Segment Start: Dataset records
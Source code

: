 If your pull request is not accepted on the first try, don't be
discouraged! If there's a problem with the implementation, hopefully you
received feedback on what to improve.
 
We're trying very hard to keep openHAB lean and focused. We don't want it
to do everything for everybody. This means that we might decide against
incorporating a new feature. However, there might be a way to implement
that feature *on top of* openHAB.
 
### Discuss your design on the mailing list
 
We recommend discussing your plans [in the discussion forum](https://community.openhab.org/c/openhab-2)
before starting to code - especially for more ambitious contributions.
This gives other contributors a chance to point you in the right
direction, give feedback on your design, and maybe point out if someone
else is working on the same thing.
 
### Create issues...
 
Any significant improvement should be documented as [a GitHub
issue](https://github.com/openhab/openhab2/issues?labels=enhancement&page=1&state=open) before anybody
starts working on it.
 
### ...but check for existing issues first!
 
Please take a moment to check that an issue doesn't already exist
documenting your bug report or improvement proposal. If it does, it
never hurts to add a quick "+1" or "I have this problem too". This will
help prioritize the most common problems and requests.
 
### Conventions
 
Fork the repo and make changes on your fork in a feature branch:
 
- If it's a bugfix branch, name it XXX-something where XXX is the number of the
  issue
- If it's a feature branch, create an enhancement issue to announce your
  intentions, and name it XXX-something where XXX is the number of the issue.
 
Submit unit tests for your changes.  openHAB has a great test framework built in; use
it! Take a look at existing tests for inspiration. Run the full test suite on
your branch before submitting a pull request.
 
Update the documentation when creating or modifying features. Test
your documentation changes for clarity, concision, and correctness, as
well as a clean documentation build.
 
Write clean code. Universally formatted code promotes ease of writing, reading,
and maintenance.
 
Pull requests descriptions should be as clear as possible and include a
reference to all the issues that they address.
Segment End: Dataset records
Every line above from the line with "### Conventions" to the line with "- If it's a feature", both included, must be reproduced exactly, and no other line may appear.

### Conventions
 
Fork the repo and make changes on your fork in a feature branch:
 
- If it's a bugfix branch, name it XXX-something where XXX is the number of the
  issue
- If it's a feature branch, create an enhancement issue to announce your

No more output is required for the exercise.